[Linux-HA] HA fails when stopping master director

Alejandro Sánchez Meroño Tue, 03 Mar 2009 07:45:59 -0800

Hello everybody, 

Here Alejandro from Valencia, Spain. I'm glad to join this mailing list, and 
though at present I'm a complete rookie on HA -and a "sophomore" in Linux-, I'd 
like to think that some day I might help others about this subject.


Unfortunately, it's me who at present need a helping hand from you...

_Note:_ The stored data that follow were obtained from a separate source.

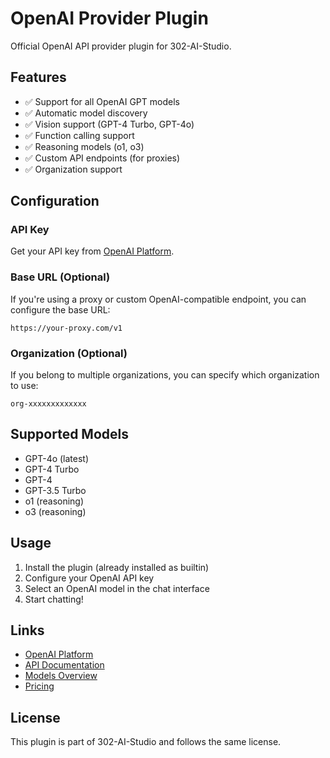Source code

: # OpenAI Provider Plugin

Official OpenAI API provider plugin for 302-AI-Studio.

## Features

- ✅ Support for all OpenAI GPT models
- ✅ Automatic model discovery
- ✅ Vision support (GPT-4 Turbo, GPT-4o)
- ✅ Function calling support
- ✅ Reasoning models (o1, o3)
- ✅ Custom API endpoints (for proxies)
- ✅ Organization support

## Configuration

### API Key

Get your API key from [OpenAI Platform](https://platform.openai.com/api-keys).

### Base URL (Optional)

If you're using a proxy or custom OpenAI-compatible endpoint, you can configure the base URL:

```
https://your-proxy.com/v1
```

### Organization (Optional)

If you belong to multiple organizations, you can specify which organization to use:

```
org-xxxxxxxxxxxxx
```

## Supported Models

- GPT-4o (latest)
- GPT-4 Turbo
- GPT-4
- GPT-3.5 Turbo
- o1 (reasoning)
- o3 (reasoning)

## Usage

1. Install the plugin (already installed as builtin)
2. Configure your OpenAI API key
3. Select an OpenAI model in the chat interface
4. Start chatting!

## Links

- [OpenAI Platform](https://platform.openai.com/)
- [API Documentation](https://platform.openai.com/docs)
- [Models Overview](https://platform.openai.com/docs/models)
- [Pricing](https://openai.com/pricing)

## License

This plugin is part of 302-AI-Studio and follows the same license.
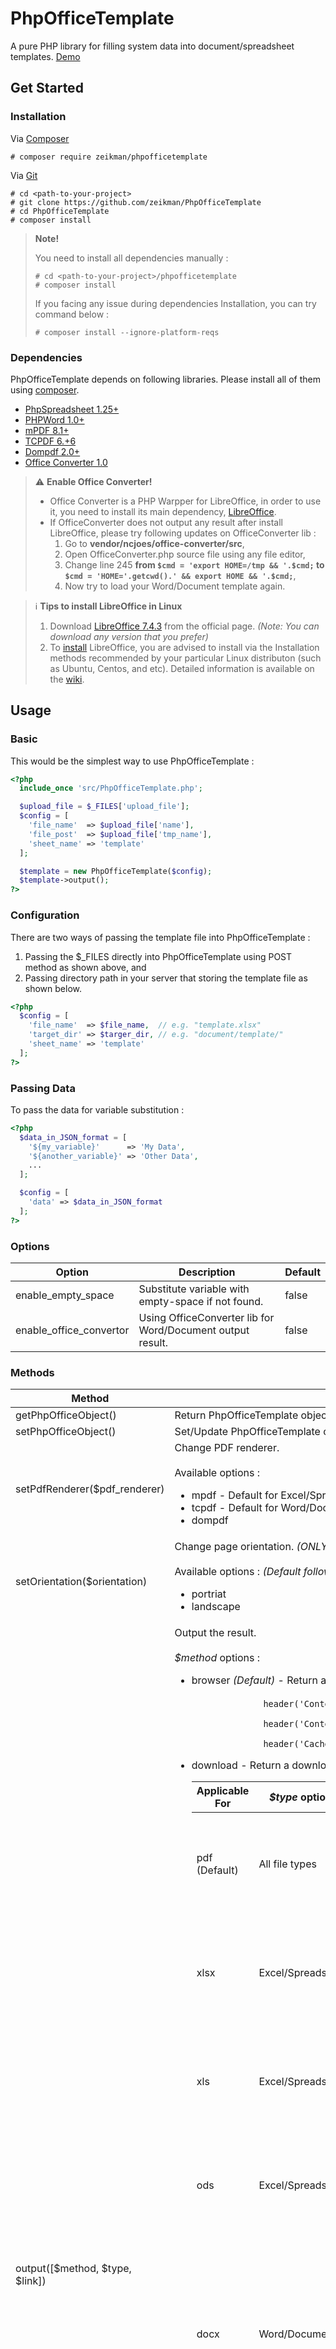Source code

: # PhpOfficeTemplate

A pure PHP library for filling system data into document/spreadsheet templates.
[Demo](https://www.rightpristine.com/zeikman/PhpOfficeTemplate/demo/)

## Get Started

### Installation

Via [Composer](https://getcomposer.org/)

```shell
# composer require zeikman/phpofficetemplate
```

Via [Git](https://github.com/zeikman/PhpOfficeTemplate)

```shell
# cd <path-to-your-project>
# git clone https://github.com/zeikman/PhpOfficeTemplate
# cd PhpOfficeTemplate
# composer install
```

> **Note!**
>
> You need to install all dependencies manually :
>
> ```shell
> # cd <path-to-your-project>/phpofficetemplate
> # composer install
> ```
>
> If you facing any issue during dependencies Installation, you can try command below :
>
> ```shell
> # composer install --ignore-platform-reqs
> ```

### Dependencies

PhpOfficeTemplate depends on following libraries. Please install all of them using [composer](https://getcomposer.org/).

+ [PhpSpreadsheet 1.25+](https://github.com/PHPOffice/PhpSpreadsheet)
+ [PHPWord 1.0+](https://github.com/PHPOffice/PHPWord)
+ [mPDF 8.1+](https://github.com/mpdf/mpdf/)
+ [TCPDF 6.+6](https://github.com/tecnickcom/TCPDF/)
+ [Dompdf 2.0+](https://github.com/dompdf/dompdf)
+ [Office Converter 1.0](https://github.com/ncjoes/office-converter)

> :warning: **Enable Office Converter!**
> + Office Converter is a PHP Warpper for LibreOffice, in order to use it, you need to install its main dependency, [LibreOffice](http://www.libreoffice.org/).
> + If OfficeConverter does not output any result after install LibreOffice, please try following updates on OfficeConverter lib :
>   1. Go to **vendor/ncjoes/office-converter/src**,
>   2. Open OfficeConverter.php source file using any file editor,
>   3. Change line 245 **from `$cmd = 'export HOME=/tmp && '.$cmd;` to `$cmd = 'HOME='.getcwd().' && export HOME && '.$cmd;`**,
>   4. Now try to load your Word/Document template again.

> :information_source: **Tips to install LibreOffice in Linux**
> 1. Download [LibreOffice 7.4.3](https://www.libreoffice.org/download/download-libreoffice/?type=rpm-x86_64&version=7.4.3&lang=en-US) from the official page. <i>(Note: You can download any version that you prefer)</i>
> 2. To [install](https://www.libreoffice.org/get-help/install-howto/linux/) LibreOffice, you are advised to install via the Installation methods recommended by your particular Linux distributon (such as Ubuntu, Centos, and etc). Detailed information is available on the [wiki](https://wiki.documentfoundation.org/Documentation/Install/Linux).

## Usage

### Basic

This would be the simplest way to use PhpOfficeTemplate :
```php
<?php
  include_once 'src/PhpOfficeTemplate.php';

  $upload_file = $_FILES['upload_file'];
  $config = [
    'file_name'  => $upload_file['name'],
    'file_post'  => $upload_file['tmp_name'],
    'sheet_name' => 'template'
  ];

  $template = new PhpOfficeTemplate($config);
  $template->output();
?>
```

### Configuration

There are two ways of passing the template file into PhpOfficeTemplate :

1. Passing the $_FILES directly into PhpOfficeTemplate using POST method as shown above, and
2. Passing directory path in your server that storing the template file as shown below.
```php
<?php
  $config = [
    'file_name'  => $file_name,  // e.g. "template.xlsx"
    'target_dir' => $targer_dir, // e.g. "document/template/"
    'sheet_name' => 'template'
  ];
?>
```

### Passing Data

To pass the data for variable substitution :
```php
<?php
  $data_in_JSON_format = [
    '${my_variable}'      => 'My Data',
    '${another_variable}' => 'Other Data',
    ...
  ];

  $config = [
    'data' => $data_in_JSON_format
  ];
?>
```

### Options

<table>
  <thead>
    <tr>
      <th>Option</th>
      <th>Description</th>
      <th>Default</th>
    </tr>
  </thead>
  <tbody>
    <tr>
      <td>enable_empty_space</td>
      <td>Substitute variable with empty-space if not found.</td>
      <td>false</td>
    </tr>
    <tr>
      <td>enable_office_convertor</td>
      <td>Using OfficeConverter lib for Word/Document output result.</td>
      <td>false</td>
    </tr>
  </tbody>
</table>

### Methods

<table>
  <thead>
    <tr>
      <th>Method</th>
      <th>Description</th>
    </tr>
  </thead>
  <tbody>
    <tr>
      <td>getPhpOfficeObject()</td>
      <td>Return PhpOfficeTemplate object.</td>
    </tr>
    <tr>
      <td>setPhpOfficeObject()</td>
      <td>Set/Update PhpOfficeTemplate object.</td>
    </tr>
    <tr>
      <td>setPdfRenderer($pdf_renderer)</td>
      <td>Change PDF renderer.<br/><br/>
        Available options :
        <ul>
          <li>mpdf - Default for Excel/Spreadsheet</li>
          <li>tcpdf - Default for Word/Document</li>
          <li>dompdf</li>
        </ul>
      </td>
    </tr>
    <tr>
      <td>setOrientation($orientation)</td>
      <td>Change page orientation. <i>(ONLY for Excel/Spreadsheet)</i><br/><br/>
        Available options : <i>(Default follow file orientation)</i>
        <ul>
          <li>portriat</li>
          <li>landscape</li>
        </ul>
      </td>
    </tr>
    <tr>
      <td>output([$method, $type, $link])</td>
      <td>Output the result.<br/><br/>
        <i>$method</i> options :<br/>
        <ul>
          <li>browser <i>(Default)</i> - Return a displayable result with following Header :<br/>
            <code>
              header('Content-type: application/pdf');<br/>
              header('Content-Disposition: inline; filename="file_name"');<br/>
              header('Cache-Control: max-age=0');
            </code>
          </li>
          <li>download - Return a downloadable result<br/>
            <table>
              <thead>
                <tr>
                  <th>Applicable For</th>
                  <th><i>$type</i> options</th>
                  <th>Return Header</th>
                </tr>
              </thead>
              <tbody>
                <tr>
                  <td>pdf (Default)</td>
                  <td>All file types</td>
                  <td>
                    <code>
                      header('Content-type: application/pdf');<br/>
                      header('Content-Disposition: attachment; filename="file_name"');<br/>
                      header('Cache-Control: max-age=0');
                    </code>
                  </td>
                </tr>
                <tr>
                  <td>xlsx</td>
                  <td>Excel/Spreadsheet</td>
                  <td>
                    <code>
                    header('Content-Type: application/vnd.openxmlformats-officedocument.spreadsheetml.sheet');<br/>
                    header('Content-Disposition: attachment; filename="file_name"');<br/>
                    header('Cache-Control: max-age=0');
                    </code>
                  </td>
                </tr>
                <tr>
                  <td>xls</td>
                  <td>Excel/Spreadsheet</td>
                  <td>
                    <code>
                      header('Content-Type: application/vnd.ms-excel');<br/>
                      header('Content-Disposition: attachment; filename="file_name"');<br/>
                      header('Cache-Control: max-age=0');
                    </code>
                  </td>
                </tr>
                <tr>
                  <td>ods</td>
                  <td>Excel/Spreadsheet</td>
                  <td>
                    <code>
                      header('Content-Type: application/vnd.oasis.opendocument.spreadsheet');<br/>
                      header('Content-Disposition: attachment; filename="file_name"');<br/>
                      header('Cache-Control: max-age=0');
                    </code>
                  </td>
                </tr>
                <tr>
                  <td>docx</td>
                  <td>Word/Document</td>
                  <td>
                    <code>
                      header("Content-Description: File Transfer");<br/>
                      header('Content-Disposition: attachment; filename="file_name"');<br/>
                      header('Content-Type: application/vnd.openxmlformats-officedocument.wordprocessingml.document');<br/>
                      header('Content-Transfer-Encoding: binary');<br/>
                      header('Cache-Control: must-revalidate, post-check=0, pre-check=0');<br/>
                      header('Expires: 0');
                    </code>
                  </td>
                </tr>
                <tr>
                  <td>doc</td>
                  <td>Word/Document</td>
                  <td>
                    <code>
                      header("Content-Description: File Transfer");<br/>
                      header('Content-Disposition: attachment; filename="file_name"');<br/>
                      header('Content-Type: application/vnd.openxmlformats-officedocument.wordprocessingml.document');<br/>
                      header('Content-Transfer-Encoding: binary');<br/>
                      header('Cache-Control: must-revalidate, post-check=0, pre-check=0');<br/>
                      header('Expires: 0');
                    </code>
                  </td>
                </tr>
                <tr>
                  <td>odt</td>
                  <td>Word/Document</td>
                  <td>
                    <code>
                      header("Content-Description: File Transfer");<br/>
                      header('Content-Disposition: attachment; filename="file_name"');<br/>
                      header('Content-Type: application/vnd.openxmlformats-officedocument.wordprocessingml.document');<br/>
                      header('Content-Transfer-Encoding: binary');<br/>
                      header('Cache-Control: must-revalidate, post-check=0, pre-check=0');<br/>
                      header('Expires: 0');s
                    </code>
                  </td>
                </tr>
              </tbody>
            </table>
          </li>
          <li>server - Save file to directory in server</li>
        </ul>
        <br/>
        <i>$link</i> options :
        <ul>
          <li>true - Remove uploaded template after output the result</li>
          <li>false <i>(Default)</i></li>
        </ul>
      </td>
    </tr>
  </tbody>
</table>
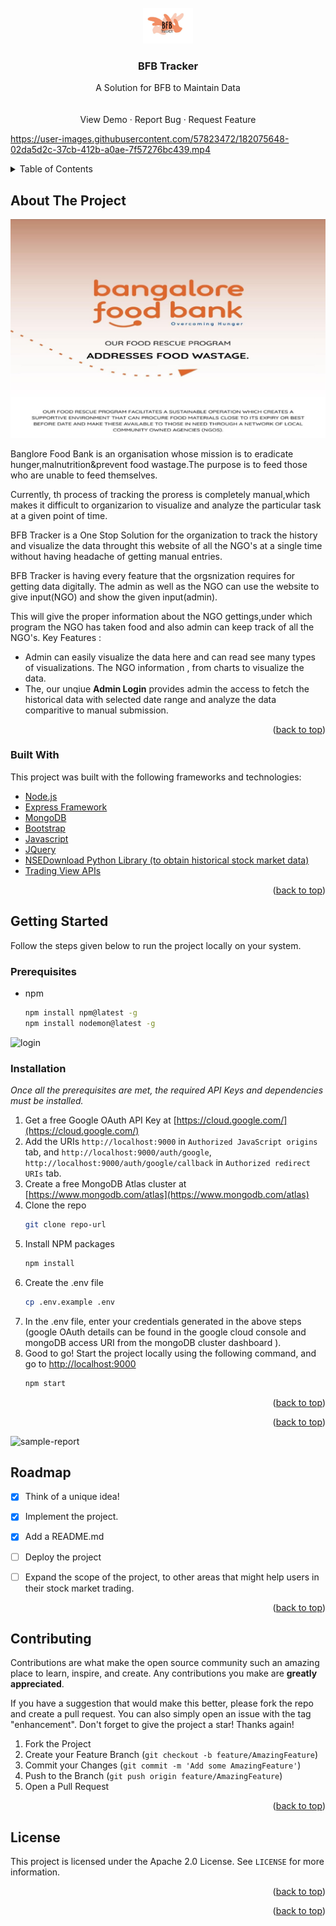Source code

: <div id="top"></div>

<br />
<div align="center">
    <img src="images/logo.JPG" alt="Logo" width="80">
  </a>

  <h3 align="center">BFB Tracker</h3>

  <p align="center">
    A Solution for BFB to Maintain Data
    <br />
    <br />
    <br />
    View Demo
    ·
   Report Bug
    ·
   Request Feature
  </p>
</div>

 


https://user-images.githubusercontent.com/57823472/182075648-02da5d2c-37cb-412b-a0ae-7f57276bc439.mp4



<!-- TABLE OF CONTENTS -->
<details>
  <summary>Table of Contents</summary>
  <ol>
    <li>
      <a href="#about-the-project">About The Project</a>
      <ul>
        <li><a href="#built-with">Built With</a></li>
      </ul>
    </li>
    <li>
      <a href="#getting-started">Getting Started</a>
      <ul>
        <li><a href="#prerequisites">Prerequisites</a></li>
        <li><a href="#installation">Installation</a></li>
      </ul>
      </li>
    <li><a href="#roadmap">Roadmap</a></li>
    <li><a href="#contributing">Contributing</a></li>
    <li><a href="#license">License</a></li>
    <li><a href="#contact">Contact</a></li>
  </ol>
</details>



<!-- ABOUT THE PROJECT -->
## About The Project

<img src="images/rescuefood.jpg" alt="land">

Banglore Food Bank is an organisation whose mission is to eradicate hunger,malnutrition&prevent food wastage.The purpose is to feed those who are unable to feed themselves.

Currently, th process of tracking the proress is completely manual,which makes it difficult to organizarion to visualize and analyze the particular task at a given point of time.

BFB Tracker is a One Stop Solution for the organization to track the history and visualize the data throught this website of all the NGO's at a single time without having headache of getting manual entries.

BFB Tracker is having every feature that the orgsnization requires for getting data digitally. The admin as well as the NGO can use the website to give input(NGO) and show the given input(admin).

This will give the proper information about the NGO gettings,under which program the NGO has taken food and also admin can keep track of all the NGO's.
Key Features :
* Admin can easily visualize the data here and can read see many types of visualizations. The NGO information , from charts to visualize the data.
* The, our unqiue **Admin Login** provides admin the access to fetch the historical data with selected date range and analyze the data comparitive to manual    submission.

<p align="right">(<a href="#top">back to top</a>)</p>



### Built With

This project was built with the following frameworks and technologies:

* [Node.js](https://nodejs.org/en/)
* [Express Framework](https://expressjs.com/)
* [MongoDB](https://www.mongodb.com/)
* [Bootstrap](https://getbootstrap.com)
* [Javascript](https://www.w3schools.com/js/)
* [JQuery](https://jquery.com)
* [NSEDownload Python Library (to obtain historical stock market data)](https://github.com/NSEDownload/NSEDownload)
* [Trading View APIs](https://in.tradingview.com/)



<p align="right">(<a href="#top">back to top</a>)</p>



<!-- GETTING STARTED -->
## Getting Started

Follow the steps given below to run the project locally on your system.

### Prerequisites

* npm
  ```sh
  npm install npm@latest -g
  npm install nodemon@latest -g
  ```
<img width="581" alt="login" src="https://user-images.githubusercontent.com/57823472/182074857-3864e931-48e0-46fa-aa20-7cc471164983.png">

### Installation

_Once all the prerequisites are met, the required API Keys and dependencies must be installed._

1. Get a free Google OAuth API Key at [https://cloud.google.com/](https://cloud.google.com/)
2. Add the URIs `http://localhost:9000` in `Authorized JavaScript origins` tab, and `http://localhost:9000/auth/google`, `http://localhost:9000/auth/google/callback` in `Authorized redirect URIs` tab.
3. Create a free MongoDB Atlas cluster at [https://www.mongodb.com/atlas](https://www.mongodb.com/atlas)
4. Clone the repo
   ```sh
   git clone repo-url
   ```
3. Install NPM packages
   ```sh
   npm install
   ```
4. Create the .env file
   ```sh
   cp .env.example .env
   ```
5. In the .env file, enter your credentials generated in the above steps (google OAuth details can be found in the google cloud console and mongoDB access URI from the mongoDB cluster dashboard ).
6. Good to go! Start the project locally using the following command, and go to [http://localhost:9000](http://localhost:9000)
   ```sh
   npm start
   ```

<p align="right">(<a href="#top">back to top</a>)</p>



<!-- USAGE EXAMPLES -->




<p align="right">(<a href="#top">back to top</a>)</p>

![sample-report](https://user-images.githubusercontent.com/57823472/182074973-46159da1-a25d-41b4-80de-e2339ee8f38a.JPG)


<!-- ROADMAP -->
## Roadmap

- [x] Think of a unique idea!
- [x] Implement the project.
- [x] Add a README.md
- [ ] Deploy the project
- [ ] Expand the scope of the project, to other areas that might help users in their stock market trading.


<p align="right">(<a href="#top">back to top</a>)</p>



<!-- CONTRIBUTING -->
## Contributing

Contributions are what make the open source community such an amazing place to learn, inspire, and create. Any contributions you make are **greatly appreciated**.

If you have a suggestion that would make this better, please fork the repo and create a pull request. You can also simply open an issue with the tag "enhancement".
Don't forget to give the project a star! Thanks again!

1. Fork the Project
2. Create your Feature Branch (`git checkout -b feature/AmazingFeature`)
3. Commit your Changes (`git commit -m 'Add some AmazingFeature'`)
4. Push to the Branch (`git push origin feature/AmazingFeature`)
5. Open a Pull Request

<p align="right">(<a href="#top">back to top</a>)</p>



<!-- LICENSE -->
## License

This project is licensed under the Apache 2.0 License. See `LICENSE` for more information.

<p align="right">(<a href="#top">back to top</a>)</p>




<p align="right">(<a href="#top">back to top</a>)</p>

OK, I'll try to put all the data in order: 

     A) Abstract of the issue: I have configured load balancing and high 
availability with two web servers and two directors with ldirectord and 
heartbeat. Load balance works fine, but when testing the HA, if I stop 
heartbeat at the main director, the system swaps to backup director but... only 
for a few seconds!! Then, everything is dead. ha-debug log at the main director 
seems happy, while ha-debug log at the backup director just repeats hundreds of 
times 

     B) What I am actually trying to do:  
My main objective is rather simple: Obtain load balancing and high availability 
from two mirror web servers -Apache. At present we have just one single web 
server with rather heavy work load and running important web applications, so 
we need to secure it. Some day we will have four physical servers, two of them 
running as Load Directors (master and backup) and two of them as replicated web 
servers. But before, I must learn how to do it, of course. So I set up a pilot 
system.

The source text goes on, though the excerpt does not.